Der Wolfsgruß ist eine Gefahr für die liberale Demokratie

Kommentar
Türkische Rechtsextreme in der Türkei und im Ausland
Presseservice Wien

Torjubel und Sperre bei der EM brachten die Diskussion um den Wolfsgruß ins öffentliche Bewusstsein. Umso wichtiger ist es deswegen zu verstehen, wofür der türkische Ultranationalismus steht und was ihn so gefährlich macht, findet Hüseyin Çiçek.

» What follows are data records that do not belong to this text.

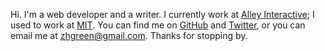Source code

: Hi. I'm a web developer and a writer. I currently work at [Alley Interactive](https://www.alleyinteractive.com/); I used to work at [MIT](http://libraries.mit.edu/). You can find me on [GitHub](https://github.com/zgreen/) and [Twitter](https://twitter.com/zgreen_), or you can email me at <zhgreen@gmail.com>. Thanks for stopping by.

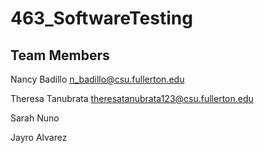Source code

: # 463_SoftwareTesting

## Team Members

Nancy Badillo n_badillo@csu.fullerton.edu

Theresa Tanubrata theresatanubrata123@csu.fullerton.edu

Sarah Nuno

Jayro Alvarez
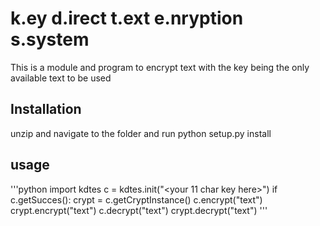 # k.ey d.irect t.ext e.nryption s.system
This is a module and program to encrypt text with the key being the only available text to be used
## Installation
unzip and navigate to the folder and run python setup.py install
## usage
'''python
import kdtes
c = kdtes.init("<your 11 char key here>")
if c.getSucces():
    crypt = c.getCryptInstance()
    c.encrypt("text")
    crypt.encrypt("text")
    c.decrypt("text")
    crypt.decrypt("text")
'''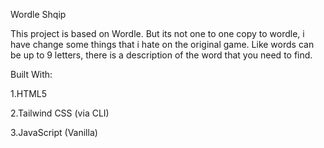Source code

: Wordle Shqip

This project is based on Wordle. But its not one to one copy to wordle, i have change some things that i hate on the original game. Like words can be up to 9 letters, there is a description
of the word that you need to find.

Built With:
 
1.HTML5

2.Tailwind CSS (via CLI)

3.JavaScript (Vanilla)
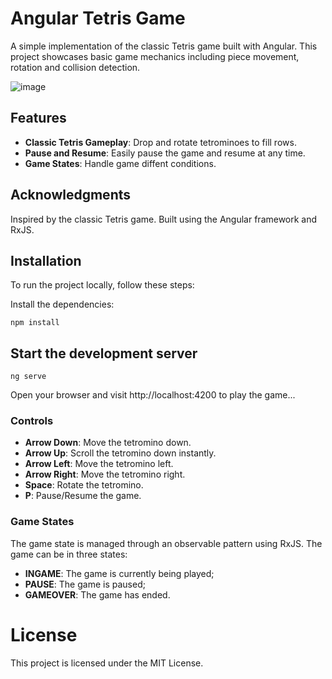 # Angular Tetris Game

A simple implementation of the classic Tetris game built with Angular. 
This project showcases basic game mechanics including piece movement, rotation and collision detection.

![image](https://github.com/user-attachments/assets/dd5c9426-1d16-423d-8252-ca686873601b)

## Features

- **Classic Tetris Gameplay**: Drop and rotate tetrominoes to fill rows.
- **Pause and Resume**: Easily pause the game and resume at any time.
- **Game States**: Handle game diffent conditions.

## Acknowledgments

Inspired by the classic Tetris game.
Built using the Angular framework and RxJS.

## Installation

To run the project locally, follow these steps:

Install the dependencies:

`npm install`

## Start the development server

`ng serve`

Open your browser and visit http://localhost:4200 to play the game...

### Controls

- **Arrow Down**: Move the tetromino down.
- **Arrow Up**: Scroll the tetromino down instantly.
- **Arrow Left**: Move the tetromino left.
- **Arrow Right**: Move the tetromino right.
- **Space**: Rotate the tetromino.
- **P**: Pause/Resume the game.

### Game States

The game state is managed through an observable pattern using RxJS. The game can be in three states:

- **INGAME**: The game is currently being played;
- **PAUSE**: The game is paused;
- **GAMEOVER**: The game has ended.

# License

This project is licensed under the MIT License.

Der Wolfsgruß der türkischen Ultranationalisten ist nichts Neutrales und auf keinen Fall unpolitisch. Das Symbol vereint viele menschenverachtende Aussagen in sich und lehnt ebenso eine liberal-freiheitliche Demokratie ab. Es bringt die Überzeugung zum Ausdruck, dass nur ein starker Führer an der Spitze der Türkei stehen darf und dass sich Minderheiten in der Türkei bedingungslos assimilieren müssen. Es ist auch ein Symbol dafür, dass Integration ein Verrat an den eigenen Traditionen sei. Das Zeigen dieses Symbols ist somit eine deutliche Parteiergreifung für die Ablehnung des liberal-freiheitlichen demokratischen Verfassungsstaates.

 

Der Widerstand gegen den Wolfsgruß der türkischen Ultranationalisten zeigt zu Recht, dass viele Bürger sich im deutschsprachigen Raum gegen eine menschenverachtende, religiös untermauerte Ideologie stellen und solche Überzeugungen nicht mit liberal-demokratischen Werten in Einklang sehen. Gegenwärtig sind wir im deutschsprachigen Raum mit einigen Ideologien (religiöser oder säkularer Art) konfrontiert, die unsere liberal-demokratische Aufmerksamkeit beanspruchen, wenn wir unsere hart umkämpften demokratischen Freiheiten nicht aufgeben wollen. Aus einer ideologischen Warte betrachtet, gibt es keinen Unterschied zwischen den türkischen Wolfsanhängern, den Identitären, Islamisten und vielen anderen radikalen Gruppen.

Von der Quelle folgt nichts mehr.